### Provided information

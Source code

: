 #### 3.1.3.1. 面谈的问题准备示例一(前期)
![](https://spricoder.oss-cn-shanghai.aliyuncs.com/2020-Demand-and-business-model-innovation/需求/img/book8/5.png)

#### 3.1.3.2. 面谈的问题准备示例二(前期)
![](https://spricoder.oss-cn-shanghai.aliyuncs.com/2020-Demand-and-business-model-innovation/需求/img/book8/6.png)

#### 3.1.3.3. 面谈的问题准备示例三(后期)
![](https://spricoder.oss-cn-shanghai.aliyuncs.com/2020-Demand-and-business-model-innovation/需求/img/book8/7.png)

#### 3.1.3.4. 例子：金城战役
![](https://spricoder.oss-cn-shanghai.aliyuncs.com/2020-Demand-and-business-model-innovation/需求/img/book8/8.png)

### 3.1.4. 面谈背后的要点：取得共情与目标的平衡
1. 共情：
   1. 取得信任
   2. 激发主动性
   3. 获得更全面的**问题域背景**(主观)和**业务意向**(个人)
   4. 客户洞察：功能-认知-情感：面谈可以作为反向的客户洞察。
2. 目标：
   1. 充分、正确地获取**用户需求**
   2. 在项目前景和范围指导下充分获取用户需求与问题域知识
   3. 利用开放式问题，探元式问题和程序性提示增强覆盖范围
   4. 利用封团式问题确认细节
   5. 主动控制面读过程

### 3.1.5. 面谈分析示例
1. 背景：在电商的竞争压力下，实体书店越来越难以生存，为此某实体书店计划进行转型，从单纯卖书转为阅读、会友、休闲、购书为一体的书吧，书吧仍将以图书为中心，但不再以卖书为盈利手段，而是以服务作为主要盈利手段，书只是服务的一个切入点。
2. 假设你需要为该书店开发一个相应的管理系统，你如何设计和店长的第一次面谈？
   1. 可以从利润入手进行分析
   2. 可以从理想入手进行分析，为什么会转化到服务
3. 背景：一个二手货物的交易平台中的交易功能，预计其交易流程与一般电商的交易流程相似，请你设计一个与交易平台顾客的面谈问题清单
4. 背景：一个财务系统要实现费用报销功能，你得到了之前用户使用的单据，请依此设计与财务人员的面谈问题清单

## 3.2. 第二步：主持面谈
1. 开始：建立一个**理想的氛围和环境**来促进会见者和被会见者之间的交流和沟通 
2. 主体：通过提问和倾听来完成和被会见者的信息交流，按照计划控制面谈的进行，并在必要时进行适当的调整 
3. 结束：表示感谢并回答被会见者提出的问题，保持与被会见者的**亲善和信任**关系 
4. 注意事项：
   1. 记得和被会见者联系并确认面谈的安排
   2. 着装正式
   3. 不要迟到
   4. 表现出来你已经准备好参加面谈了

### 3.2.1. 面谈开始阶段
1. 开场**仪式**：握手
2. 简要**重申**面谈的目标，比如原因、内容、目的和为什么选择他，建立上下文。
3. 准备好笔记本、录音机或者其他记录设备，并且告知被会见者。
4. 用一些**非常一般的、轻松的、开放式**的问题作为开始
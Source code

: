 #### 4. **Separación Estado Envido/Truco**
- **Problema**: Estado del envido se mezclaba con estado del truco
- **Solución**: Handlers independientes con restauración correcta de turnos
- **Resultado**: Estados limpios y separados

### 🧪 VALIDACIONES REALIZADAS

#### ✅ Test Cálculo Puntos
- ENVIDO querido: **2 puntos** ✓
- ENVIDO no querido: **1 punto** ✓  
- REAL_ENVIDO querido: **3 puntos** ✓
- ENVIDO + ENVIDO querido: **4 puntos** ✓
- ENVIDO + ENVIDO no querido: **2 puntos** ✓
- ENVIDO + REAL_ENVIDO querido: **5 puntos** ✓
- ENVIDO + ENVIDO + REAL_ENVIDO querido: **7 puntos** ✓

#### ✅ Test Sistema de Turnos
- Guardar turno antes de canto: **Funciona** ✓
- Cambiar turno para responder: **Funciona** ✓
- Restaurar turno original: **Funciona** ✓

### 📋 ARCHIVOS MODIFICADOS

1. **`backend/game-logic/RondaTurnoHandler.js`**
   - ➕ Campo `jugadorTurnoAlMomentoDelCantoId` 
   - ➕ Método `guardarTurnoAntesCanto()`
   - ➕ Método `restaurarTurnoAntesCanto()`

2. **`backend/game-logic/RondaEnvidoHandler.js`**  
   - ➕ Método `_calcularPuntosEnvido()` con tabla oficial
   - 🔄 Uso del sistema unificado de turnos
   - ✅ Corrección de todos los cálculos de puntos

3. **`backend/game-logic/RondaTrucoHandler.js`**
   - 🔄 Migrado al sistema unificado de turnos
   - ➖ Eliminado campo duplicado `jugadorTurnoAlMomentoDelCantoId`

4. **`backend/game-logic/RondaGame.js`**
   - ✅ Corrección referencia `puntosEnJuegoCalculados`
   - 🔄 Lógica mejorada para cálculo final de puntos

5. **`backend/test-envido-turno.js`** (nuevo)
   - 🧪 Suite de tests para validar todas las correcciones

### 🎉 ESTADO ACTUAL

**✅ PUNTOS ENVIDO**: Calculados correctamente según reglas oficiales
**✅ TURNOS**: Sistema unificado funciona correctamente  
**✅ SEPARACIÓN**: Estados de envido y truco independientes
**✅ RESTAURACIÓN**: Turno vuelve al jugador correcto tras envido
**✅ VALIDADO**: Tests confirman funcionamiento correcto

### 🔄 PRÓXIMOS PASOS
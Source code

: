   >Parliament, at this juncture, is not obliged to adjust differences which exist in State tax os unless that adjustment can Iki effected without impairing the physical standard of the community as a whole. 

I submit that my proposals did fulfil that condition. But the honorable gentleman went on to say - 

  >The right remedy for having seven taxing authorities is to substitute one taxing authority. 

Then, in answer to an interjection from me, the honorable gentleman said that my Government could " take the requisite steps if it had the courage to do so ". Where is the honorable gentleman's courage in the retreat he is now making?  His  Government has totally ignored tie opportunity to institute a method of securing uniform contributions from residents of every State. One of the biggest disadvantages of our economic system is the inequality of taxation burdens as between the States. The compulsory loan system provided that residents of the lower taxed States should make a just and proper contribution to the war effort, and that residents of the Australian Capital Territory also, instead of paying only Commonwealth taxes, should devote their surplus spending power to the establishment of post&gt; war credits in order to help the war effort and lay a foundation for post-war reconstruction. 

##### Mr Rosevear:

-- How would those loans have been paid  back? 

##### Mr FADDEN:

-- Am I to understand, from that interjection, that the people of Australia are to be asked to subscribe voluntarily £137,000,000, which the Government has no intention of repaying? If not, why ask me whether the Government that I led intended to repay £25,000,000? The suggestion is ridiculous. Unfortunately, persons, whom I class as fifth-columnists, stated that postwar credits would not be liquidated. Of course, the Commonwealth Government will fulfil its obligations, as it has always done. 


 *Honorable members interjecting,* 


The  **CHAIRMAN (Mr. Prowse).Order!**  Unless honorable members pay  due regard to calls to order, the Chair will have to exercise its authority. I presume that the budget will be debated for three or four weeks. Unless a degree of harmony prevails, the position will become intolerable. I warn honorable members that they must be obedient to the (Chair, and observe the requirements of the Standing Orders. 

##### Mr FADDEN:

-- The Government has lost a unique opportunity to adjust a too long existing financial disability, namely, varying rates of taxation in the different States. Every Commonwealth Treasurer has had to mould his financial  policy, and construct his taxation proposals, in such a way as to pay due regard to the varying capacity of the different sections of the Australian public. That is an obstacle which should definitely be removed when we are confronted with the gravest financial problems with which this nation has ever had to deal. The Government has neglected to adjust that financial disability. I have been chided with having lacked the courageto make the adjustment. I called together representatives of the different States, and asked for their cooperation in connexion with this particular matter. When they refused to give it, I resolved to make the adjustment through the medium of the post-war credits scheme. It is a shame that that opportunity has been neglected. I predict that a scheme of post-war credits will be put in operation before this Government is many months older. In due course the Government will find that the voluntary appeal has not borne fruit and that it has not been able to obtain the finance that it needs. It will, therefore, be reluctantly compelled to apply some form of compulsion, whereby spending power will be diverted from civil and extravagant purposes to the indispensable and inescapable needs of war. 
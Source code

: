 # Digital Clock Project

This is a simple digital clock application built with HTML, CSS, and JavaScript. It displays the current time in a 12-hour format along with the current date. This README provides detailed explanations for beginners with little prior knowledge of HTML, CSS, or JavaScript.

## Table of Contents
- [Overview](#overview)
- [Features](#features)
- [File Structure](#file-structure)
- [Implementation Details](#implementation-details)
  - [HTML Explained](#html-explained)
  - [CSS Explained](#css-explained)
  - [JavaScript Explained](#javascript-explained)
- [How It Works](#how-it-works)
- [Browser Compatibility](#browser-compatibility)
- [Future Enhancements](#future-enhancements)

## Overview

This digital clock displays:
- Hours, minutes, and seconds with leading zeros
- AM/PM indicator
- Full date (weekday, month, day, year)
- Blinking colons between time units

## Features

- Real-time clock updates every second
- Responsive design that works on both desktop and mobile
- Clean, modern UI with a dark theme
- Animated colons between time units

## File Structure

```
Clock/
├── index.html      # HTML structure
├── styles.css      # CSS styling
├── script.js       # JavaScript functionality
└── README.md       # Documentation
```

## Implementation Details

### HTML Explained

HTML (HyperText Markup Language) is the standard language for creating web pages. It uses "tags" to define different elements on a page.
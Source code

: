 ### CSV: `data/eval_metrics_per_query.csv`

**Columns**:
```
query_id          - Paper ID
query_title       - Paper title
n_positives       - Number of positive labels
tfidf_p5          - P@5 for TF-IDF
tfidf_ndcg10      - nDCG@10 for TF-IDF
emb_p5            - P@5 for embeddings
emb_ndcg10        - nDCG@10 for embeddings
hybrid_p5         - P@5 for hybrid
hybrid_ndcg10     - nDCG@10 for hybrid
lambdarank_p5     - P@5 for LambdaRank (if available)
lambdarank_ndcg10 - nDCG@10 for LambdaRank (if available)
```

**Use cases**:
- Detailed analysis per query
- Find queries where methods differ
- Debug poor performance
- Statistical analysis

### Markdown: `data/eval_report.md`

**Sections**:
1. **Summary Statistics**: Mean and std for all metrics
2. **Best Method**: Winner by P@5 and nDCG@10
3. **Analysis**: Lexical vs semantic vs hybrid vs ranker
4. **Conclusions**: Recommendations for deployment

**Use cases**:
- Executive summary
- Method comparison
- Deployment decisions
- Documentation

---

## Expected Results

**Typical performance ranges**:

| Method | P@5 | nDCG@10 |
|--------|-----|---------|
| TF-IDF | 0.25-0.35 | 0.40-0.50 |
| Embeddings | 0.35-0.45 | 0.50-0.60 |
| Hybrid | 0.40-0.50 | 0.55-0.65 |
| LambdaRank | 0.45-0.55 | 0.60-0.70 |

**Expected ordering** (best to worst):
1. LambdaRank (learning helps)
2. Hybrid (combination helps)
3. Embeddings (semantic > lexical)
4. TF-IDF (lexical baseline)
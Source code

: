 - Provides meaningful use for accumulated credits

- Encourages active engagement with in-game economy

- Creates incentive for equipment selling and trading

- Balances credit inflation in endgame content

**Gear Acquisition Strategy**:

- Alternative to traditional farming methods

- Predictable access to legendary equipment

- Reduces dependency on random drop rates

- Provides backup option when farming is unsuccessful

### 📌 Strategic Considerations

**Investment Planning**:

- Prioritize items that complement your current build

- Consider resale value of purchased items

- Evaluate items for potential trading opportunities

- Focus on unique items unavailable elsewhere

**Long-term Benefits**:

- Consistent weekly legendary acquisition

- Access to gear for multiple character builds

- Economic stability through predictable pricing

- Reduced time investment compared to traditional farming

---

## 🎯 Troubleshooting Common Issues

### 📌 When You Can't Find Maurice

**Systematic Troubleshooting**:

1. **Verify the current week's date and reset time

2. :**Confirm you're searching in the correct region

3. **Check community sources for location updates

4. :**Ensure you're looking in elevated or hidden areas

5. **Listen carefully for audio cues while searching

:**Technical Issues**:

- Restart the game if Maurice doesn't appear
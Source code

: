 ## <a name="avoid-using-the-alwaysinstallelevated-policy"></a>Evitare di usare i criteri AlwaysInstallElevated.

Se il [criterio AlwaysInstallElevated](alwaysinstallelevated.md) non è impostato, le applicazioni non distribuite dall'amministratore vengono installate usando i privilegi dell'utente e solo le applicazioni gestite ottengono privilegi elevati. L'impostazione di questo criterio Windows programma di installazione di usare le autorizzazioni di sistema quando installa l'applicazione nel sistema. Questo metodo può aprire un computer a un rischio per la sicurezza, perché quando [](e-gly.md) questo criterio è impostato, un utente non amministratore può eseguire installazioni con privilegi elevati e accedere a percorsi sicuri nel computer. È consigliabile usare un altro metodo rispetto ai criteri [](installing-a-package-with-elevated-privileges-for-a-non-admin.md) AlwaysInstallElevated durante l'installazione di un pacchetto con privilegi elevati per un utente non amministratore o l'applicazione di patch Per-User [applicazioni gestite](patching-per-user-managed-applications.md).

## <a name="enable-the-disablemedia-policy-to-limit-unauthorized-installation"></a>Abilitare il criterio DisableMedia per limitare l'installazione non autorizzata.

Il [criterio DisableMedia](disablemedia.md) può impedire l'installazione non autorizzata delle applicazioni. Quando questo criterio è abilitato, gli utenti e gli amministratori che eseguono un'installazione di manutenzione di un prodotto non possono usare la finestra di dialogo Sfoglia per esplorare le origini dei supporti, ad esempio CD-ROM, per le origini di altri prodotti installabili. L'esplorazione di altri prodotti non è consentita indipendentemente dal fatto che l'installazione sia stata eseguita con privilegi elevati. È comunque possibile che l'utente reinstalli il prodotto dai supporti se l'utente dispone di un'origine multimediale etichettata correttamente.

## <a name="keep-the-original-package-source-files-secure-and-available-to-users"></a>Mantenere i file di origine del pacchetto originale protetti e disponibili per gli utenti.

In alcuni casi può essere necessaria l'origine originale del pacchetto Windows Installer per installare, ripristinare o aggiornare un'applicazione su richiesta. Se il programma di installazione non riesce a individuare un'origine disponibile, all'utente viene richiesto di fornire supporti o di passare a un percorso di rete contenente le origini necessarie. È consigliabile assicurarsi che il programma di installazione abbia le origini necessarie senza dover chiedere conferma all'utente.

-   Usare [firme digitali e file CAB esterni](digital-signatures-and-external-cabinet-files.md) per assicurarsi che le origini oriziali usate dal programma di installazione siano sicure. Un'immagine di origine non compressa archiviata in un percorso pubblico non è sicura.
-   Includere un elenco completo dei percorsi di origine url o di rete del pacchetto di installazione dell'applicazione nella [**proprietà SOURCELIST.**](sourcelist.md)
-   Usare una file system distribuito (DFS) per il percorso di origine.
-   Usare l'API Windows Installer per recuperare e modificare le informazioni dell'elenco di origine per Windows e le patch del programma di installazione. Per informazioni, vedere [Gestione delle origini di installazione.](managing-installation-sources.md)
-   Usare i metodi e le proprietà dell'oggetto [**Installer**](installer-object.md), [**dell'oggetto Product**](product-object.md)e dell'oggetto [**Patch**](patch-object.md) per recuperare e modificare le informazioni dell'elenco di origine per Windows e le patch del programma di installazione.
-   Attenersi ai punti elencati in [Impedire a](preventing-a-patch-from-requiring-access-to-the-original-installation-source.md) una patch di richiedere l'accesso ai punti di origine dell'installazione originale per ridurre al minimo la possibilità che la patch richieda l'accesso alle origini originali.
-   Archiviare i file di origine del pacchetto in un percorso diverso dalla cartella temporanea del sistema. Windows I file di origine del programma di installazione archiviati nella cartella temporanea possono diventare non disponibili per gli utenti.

### Task statement
Only the count should be given: the number of lines in the entries above containing the word "displays".

### Solution
2